* WORK TASK *
The answer is the full set of records, given again exactly and without images.

* INFORMATION SUPPLIED *
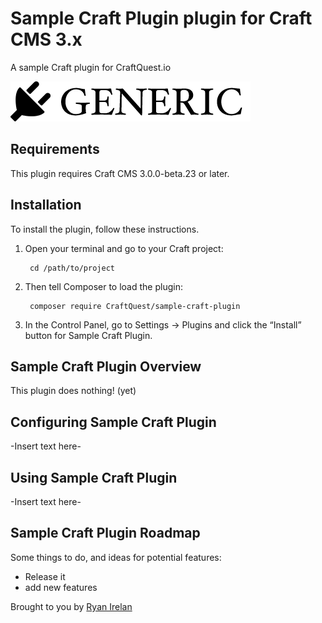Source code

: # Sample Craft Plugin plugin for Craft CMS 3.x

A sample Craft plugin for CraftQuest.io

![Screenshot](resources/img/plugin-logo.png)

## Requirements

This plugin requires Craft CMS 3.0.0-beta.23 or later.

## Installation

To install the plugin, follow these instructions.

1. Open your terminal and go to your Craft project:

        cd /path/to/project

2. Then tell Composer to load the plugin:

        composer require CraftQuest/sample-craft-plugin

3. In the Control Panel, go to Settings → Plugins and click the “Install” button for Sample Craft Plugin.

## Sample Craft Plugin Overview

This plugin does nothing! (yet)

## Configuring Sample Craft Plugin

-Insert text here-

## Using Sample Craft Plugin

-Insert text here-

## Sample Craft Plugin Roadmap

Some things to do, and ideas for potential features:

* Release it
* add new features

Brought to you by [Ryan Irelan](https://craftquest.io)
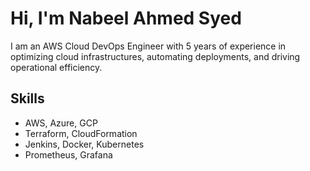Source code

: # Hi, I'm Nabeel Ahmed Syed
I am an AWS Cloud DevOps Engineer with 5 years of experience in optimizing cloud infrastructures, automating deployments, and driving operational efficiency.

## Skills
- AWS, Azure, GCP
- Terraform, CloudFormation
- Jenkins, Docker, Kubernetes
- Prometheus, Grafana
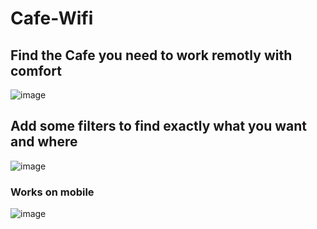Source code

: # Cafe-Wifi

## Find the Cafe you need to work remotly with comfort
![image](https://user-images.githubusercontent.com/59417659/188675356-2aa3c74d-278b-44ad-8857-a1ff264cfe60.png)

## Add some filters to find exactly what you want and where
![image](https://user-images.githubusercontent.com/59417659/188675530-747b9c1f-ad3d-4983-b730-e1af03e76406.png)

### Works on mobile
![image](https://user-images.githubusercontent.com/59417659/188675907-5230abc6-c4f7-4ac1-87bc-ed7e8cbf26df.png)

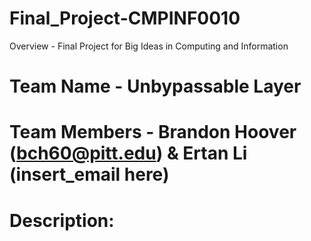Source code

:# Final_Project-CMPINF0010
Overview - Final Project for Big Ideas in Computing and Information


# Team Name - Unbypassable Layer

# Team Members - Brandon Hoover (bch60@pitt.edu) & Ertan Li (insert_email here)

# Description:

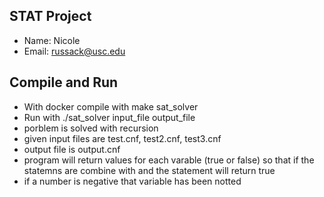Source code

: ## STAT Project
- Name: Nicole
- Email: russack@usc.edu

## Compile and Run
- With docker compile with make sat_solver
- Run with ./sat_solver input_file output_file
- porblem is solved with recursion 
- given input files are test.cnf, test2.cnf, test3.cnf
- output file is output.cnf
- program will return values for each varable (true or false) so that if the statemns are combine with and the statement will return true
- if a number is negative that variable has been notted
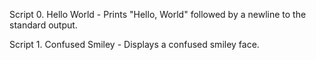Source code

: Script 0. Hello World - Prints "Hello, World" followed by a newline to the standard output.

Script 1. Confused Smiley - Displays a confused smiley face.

* RESULT BELOW *
Source code

: # Sample Craft Plugin plugin for Craft CMS 3.x

A sample Craft plugin for CraftQuest.io

![Screenshot](resources/img/plugin-logo.png)

## Requirements

This plugin requires Craft CMS 3.0.0-beta.23 or later.

## Installation

To install the plugin, follow these instructions.

1. Open your terminal and go to your Craft project:

        cd /path/to/project

2. Then tell Composer to load the plugin:

        composer require CraftQuest/sample-craft-plugin

3. In the Control Panel, go to Settings → Plugins and click the “Install” button for Sample Craft Plugin.

## Sample Craft Plugin Overview

This plugin does nothing! (yet)

## Configuring Sample Craft Plugin

-Insert text here-

## Using Sample Craft Plugin

-Insert text here-

## Sample Craft Plugin Roadmap

Some things to do, and ideas for potential features:

* Release it
* add new features

Brought to you by [Ryan Irelan](https://craftquest.io)
Source code

: # Hi, I'm Nabeel Ahmed Syed
I am an AWS Cloud DevOps Engineer with 5 years of experience in optimizing cloud infrastructures, automating deployments, and driving operational efficiency.

## Skills
- AWS, Azure, GCP
- Terraform, CloudFormation
- Jenkins, Docker, Kubernetes
- Prometheus, Grafana
Source code

: # Cafe-Wifi

## Find the Cafe you need to work remotly with comfort
![image](https://user-images.githubusercontent.com/59417659/188675356-2aa3c74d-278b-44ad-8857-a1ff264cfe60.png)

## Add some filters to find exactly what you want and where
![image](https://user-images.githubusercontent.com/59417659/188675530-747b9c1f-ad3d-4983-b730-e1af03e76406.png)

### Works on mobile
![image](https://user-images.githubusercontent.com/59417659/188675907-5230abc6-c4f7-4ac1-87bc-ed7e8cbf26df.png)

Source code

:# Final_Project-CMPINF0010
Overview - Final Project for Big Ideas in Computing and Information


# Team Name - Unbypassable Layer

# Team Members - Brandon Hoover (bch60@pitt.edu) & Ertan Li (insert_email here)

# Description:

Source code

: ## STAT Project
- Name: Nicole
- Email: russack@usc.edu

## Compile and Run
- With docker compile with make sat_solver
- Run with ./sat_solver input_file output_file
- porblem is solved with recursion 
- given input files are test.cnf, test2.cnf, test3.cnf
- output file is output.cnf
- program will return values for each varable (true or false) so that if the statemns are combine with and the statement will return true
- if a number is negative that variable has been notted
Source code

: Script 0. Hello World - Prints "Hello, World" followed by a newline to the standard output.

Script 1. Confused Smiley - Displays a confused smiley face.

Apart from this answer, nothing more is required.